Our traditions guide us in deciding which unenumerated rights are fundamental but are not the end of the inquiry. In particular, the scope of the recognized rights must be consistent with the constitutional text. The due process clause uses "person" not "man" and as such is gender-neutral: It grants the same rights to men as it does to women. Men and women are fundamentally equal, and it would make no sense to hold that, for example, men but not women have a constitutional right to marry. We emphasize that the question is not just whether a state may discriminate on the basis of sex but whether the due process clause itself is discriminatory. It is not.
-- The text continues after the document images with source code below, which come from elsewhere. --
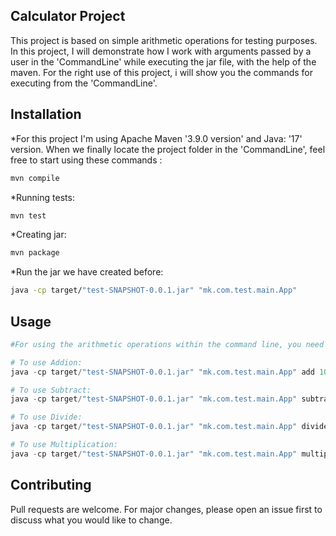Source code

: ## Calculator Project

This project is based on simple arithmetic operations for testing purposes.
In this project, I will demonstrate how I work with arguments passed by a user in the 'CommandLine' while executing the jar file, with the help of the maven. For the right use of this project, i will show you the commands for executing from the 'CommandLine'.

## Installation

*For this project I'm using Apache Maven '3.9.0 version' and Java: '17'  version.
When we finally locate the project folder in the 'CommandLine', feel free to start using these commands :

```bash
mvn compile
```
*Running tests:
```bash
mvn test
```
*Creating jar:
```bash
mvn package 
```
*Run the jar we have created before:
```bash
java -cp target/"test-SNAPSHOT-0.0.1.jar" "mk.com.test.main.App" 
```
## Usage

```python
#For using the arithmetic operations within the command line, you need to follow these steps:

# To use Addion:
java -cp target/"test-SNAPSHOT-0.0.1.jar" "mk.com.test.main.App" add 10 5

# To use Subtract:
java -cp target/"test-SNAPSHOT-0.0.1.jar" "mk.com.test.main.App" subtract 33 2

# To use Divide:
java -cp target/"test-SNAPSHOT-0.0.1.jar" "mk.com.test.main.App" divide 33 2

# To use Multiplication:
java -cp target/"test-SNAPSHOT-0.0.1.jar" "mk.com.test.main.App" multiply 33 2
```

## Contributing

Pull requests are welcome. For major changes, please open an issue first
to discuss what you would like to change.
The opposite sex restriction is not a permissible construction of the constitutional right to marry.

Sex Discrimination
Because of the importance of the holding, we note that it is independently supported on another ground as well: The ban discriminates on the basis of sex without satisfying a sufficiently important governmental interest. Under the initiative, the class of persons one can marry is determined at birth (actually, conception) and depends solely on one's sex. The initiative does not prohibit gay men from marrying lesbian women; it prohibits persons of same sex from marrying regardless of their sexual orientation. Moreover, the ban is related to the long-standing historical practice of sex discrimination, particularly in marriage. In the past, the husband was regarded as the master and the wife was expected to obey him; men and women had very different roles, and same-sex marriage was incomprehensible to many as inconsistent with these gender roles. However, this is now mostly in the past, and under our precedent, men and women have generally equal rights, including in marriage.
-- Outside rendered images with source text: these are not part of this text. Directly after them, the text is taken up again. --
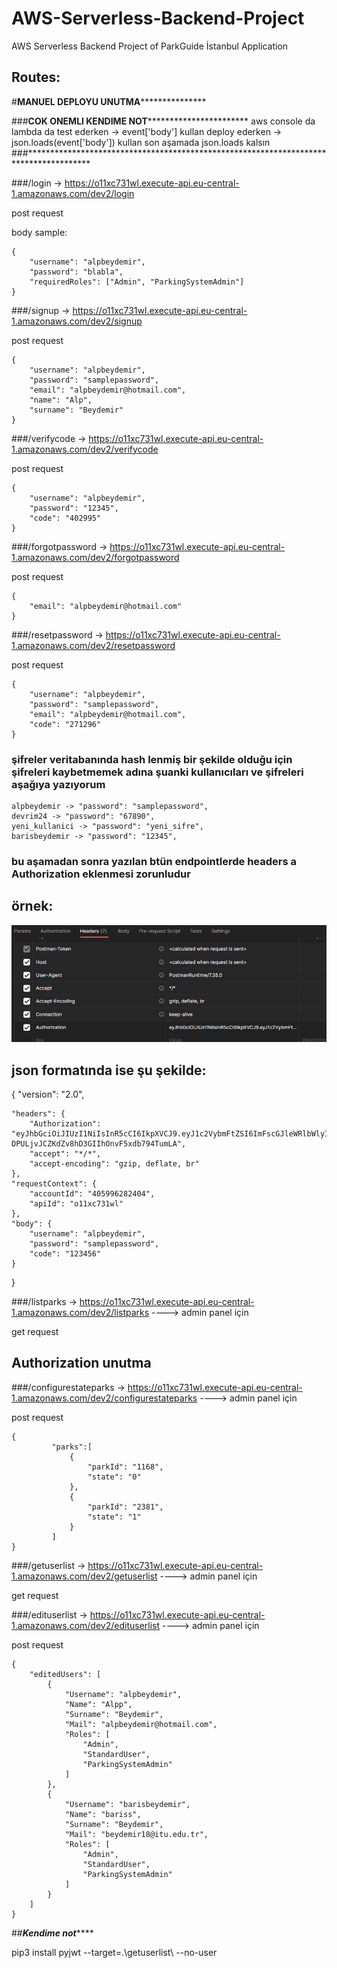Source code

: # AWS-Serverless-Backend-Project
AWS Serverless Backend Project of ParkGuide İstanbul Application

## Routes: 

#**************************************************************MANUEL DEPLOYU UNUTMA*****************************************************************************

###******************************************************COK ONEMLI KENDIME NOT*****************************************************************************
aws console da lambda da test ederken -> event['body'] kullan
deploy ederken ->  json.loads(event['body'])  kullan
son aşamada json.loads kalsın
###**************************************************************************************

###/login   ->   https://o11xc731wl.execute-api.eu-central-1.amazonaws.com/dev2/login  


post request


body sample:

```
{
    "username": "alpbeydemir",
    "password": "blabla",
    "requiredRoles": ["Admin", "ParkingSystemAdmin"] 
}
```

###/signup   ->   https://o11xc731wl.execute-api.eu-central-1.amazonaws.com/dev2/signup  


post request


```
{
    "username": "alpbeydemir",
    "password": "samplepassword",
    "email": "alpbeydemir@hotmail.com",
    "name": "Alp",
    "surname": "Beydemir"
}
```


###/verifycode   ->   https://o11xc731wl.execute-api.eu-central-1.amazonaws.com/dev2/verifycode


post request


```
{
    "username": "alpbeydemir",
    "password": "12345",
    "code": "402995"
}
```

###/forgotpassword   ->   https://o11xc731wl.execute-api.eu-central-1.amazonaws.com/dev2/forgotpassword


post request


```
{
    "email": "alpbeydemir@hotmail.com"
}
```

###/resetpassword  ->   https://o11xc731wl.execute-api.eu-central-1.amazonaws.com/dev2/resetpassword


post request


```
{
    "username": "alpbeydemir",
    "password": "samplepassword",
    "email": "alpbeydemir@hotmail.com",
    "code": "271296"
}
```


### şifreler veritabanında hash lenmiş bir şekilde olduğu için şifreleri kaybetmemek adına şuanki kullanıcıları ve şifreleri aşağıya yazıyorum
```
alpbeydemir -> "password": "samplepassword",
devrim24 -> "password": "67890",
yeni_kullanici -> "password": "yeni_sifre",
barisbeydemir -> "password": "12345",
```

### bu aşamadan sonra yazılan btün endpointlerde headers a Authorization eklenmesi zorunludur

## örnek:

![Alt text](image.png)

## json formatında ise şu şekilde:

{
    "version": "2.0",

    "headers": {
        "Authorization": "eyJhbGciOiJIUzI1NiIsInR5cCI6IkpXVCJ9.eyJ1c2VybmFtZSI6ImFscGJleWRlbWlyIiwicm9sZXMiOlsiU3RhbmRhcnRVc2VyIiwiQWRtaW4iXSwiZXhwIjoxNzAyNDI4MTIzfQ.B7f7J-DPULjvJCZKdZv8hD3GIIhOnvF5xdb794TumLA",
        "accept": "*/*",
        "accept-encoding": "gzip, deflate, br"
    },
    "requestContext": {
        "accountId": "405996282404",
        "apiId": "o11xc731wl"
    },
    "body": {
        "username": "alpbeydemir",
        "password": "samplepassword",
        "code": "123456"
    }
        
}


###/listparks  ->   https://o11xc731wl.execute-api.eu-central-1.amazonaws.com/dev2/listparks        ----> admin panel için

get request

## Authorization unutma

###/configurestateparks  ->   https://o11xc731wl.execute-api.eu-central-1.amazonaws.com/dev2/configurestateparks       ----> admin panel için

post request



```
{
         "parks":[
             {
                 "parkId": "1168",
                 "state": "0"
             },
             {
                 "parkId": "2381",
                 "state": "1"
             }
         ]
}
```


###/getuserlist  ->   https://o11xc731wl.execute-api.eu-central-1.amazonaws.com/dev2/getuserlist      ----> admin panel için

get request


###/edituserlist  ->   https://o11xc731wl.execute-api.eu-central-1.amazonaws.com/dev2/edituserlist       ----> admin panel için

post request
```
{
    "editedUsers": [
        {
            "Username": "alpbeydemir",
            "Name": "Alpp",
            "Surname": "Beydemir",
            "Mail": "alpbeydemir@hotmail.com",
            "Roles": [
                "Admin",
                "StandardUser",
                "ParkingSystemAdmin"
            ]
        },
        {
            "Username": "barisbeydemir",
            "Name": "bariss",
            "Surname": "Beydemir",
            "Mail": "beydemir18@itu.edu.tr",
            "Roles": [
                "Admin",
                "StandardUser",
                "ParkingSystemAdmin"
            ]
        }
    ]
}
```



##***************************Kendime not*******************************

pip3 install pyjwt --target=.\getuserlist\ --no-user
Sexual Orientation Discrimination
Furthermore, we believe that discrimination based on sexual orientation is subject at least to intermediate scrutiny because of effective permanence of sexual orientation, its general irrelevance, the history of discrimination based on sexual orientation, and the close connection between sexual orientation discrimination and sex discrimination. Also, while homosexuals were not generally denied the right to vote, for most of the nation's history, their access to the political process was curtailed by the need to maintain secrecy, necessitated in part by unconstitutional laws.

Lack of Rational Basis
Even if strict or intermediate level scrutiny were not applicable, the ban would still fail the heightened rational basis test. Heightened rational basis test is essentially rational basis test but with a more searching review that the discrimination is in fact rational rather than arbitrary. Its use reflects the fact that discrimination between different classes of humans — even those that are not traditionally a suspect class — is still discrimination and is not like discrimination between different breeds of dogs. Marriage does not, and constitutionally cannot, require a sexual relationship; neither long term commitment nor the government benefits require sex, and we see no rational basis for legally enforced gender discrimination in a nonsexual relationship, so the ban fails the test.
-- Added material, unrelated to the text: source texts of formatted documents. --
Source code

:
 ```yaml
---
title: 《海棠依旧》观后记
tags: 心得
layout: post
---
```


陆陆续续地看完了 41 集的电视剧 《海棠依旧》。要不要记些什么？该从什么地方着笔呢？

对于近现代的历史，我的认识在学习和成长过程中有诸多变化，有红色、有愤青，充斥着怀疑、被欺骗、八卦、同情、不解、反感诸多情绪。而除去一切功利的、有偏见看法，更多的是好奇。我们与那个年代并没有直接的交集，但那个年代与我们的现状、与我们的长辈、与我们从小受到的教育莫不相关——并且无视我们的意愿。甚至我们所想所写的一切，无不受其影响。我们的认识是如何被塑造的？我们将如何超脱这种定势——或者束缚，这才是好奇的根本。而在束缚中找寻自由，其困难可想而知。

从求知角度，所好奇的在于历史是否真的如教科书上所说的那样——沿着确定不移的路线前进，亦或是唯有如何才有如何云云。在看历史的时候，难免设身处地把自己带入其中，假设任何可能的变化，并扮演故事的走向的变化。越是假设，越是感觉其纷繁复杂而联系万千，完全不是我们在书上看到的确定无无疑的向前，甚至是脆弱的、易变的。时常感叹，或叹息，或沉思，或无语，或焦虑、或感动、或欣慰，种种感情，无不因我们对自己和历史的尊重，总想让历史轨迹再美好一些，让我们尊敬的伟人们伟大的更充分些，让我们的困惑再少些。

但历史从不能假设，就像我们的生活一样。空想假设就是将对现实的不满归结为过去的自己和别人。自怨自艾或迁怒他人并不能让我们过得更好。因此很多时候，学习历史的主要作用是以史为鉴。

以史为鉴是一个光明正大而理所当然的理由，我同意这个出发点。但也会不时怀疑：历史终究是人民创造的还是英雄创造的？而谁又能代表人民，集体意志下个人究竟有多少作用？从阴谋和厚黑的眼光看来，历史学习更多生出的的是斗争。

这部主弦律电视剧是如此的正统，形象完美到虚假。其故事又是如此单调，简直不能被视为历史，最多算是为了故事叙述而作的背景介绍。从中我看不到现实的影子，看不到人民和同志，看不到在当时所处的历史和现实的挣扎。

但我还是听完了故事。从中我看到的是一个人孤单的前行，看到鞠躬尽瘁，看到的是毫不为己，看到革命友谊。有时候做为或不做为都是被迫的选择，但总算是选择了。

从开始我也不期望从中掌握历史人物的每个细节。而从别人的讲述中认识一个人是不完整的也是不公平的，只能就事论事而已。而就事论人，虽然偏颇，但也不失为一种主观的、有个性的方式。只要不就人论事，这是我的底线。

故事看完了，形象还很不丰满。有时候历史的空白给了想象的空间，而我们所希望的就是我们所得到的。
Moreover, while not strictly necessary for our holding, we note in accordance with Lawrence v. Texas, 539 U.S. 558 (2003) that suppression of gay sex is not by itself a legitimate government interest. Furthermore, sexual orientation is not ordinarily a matter of choice. For a gay person, the alternative to same-sex marriage is not likely to be a similar opposite-sex marriage. It is more likely to be having multiple homosexual trysts while perhaps having a loveless opposite sex marriage for cover and government benefits. That can hardly be argued to be more in line with family values than a loving committed same-sex relationship.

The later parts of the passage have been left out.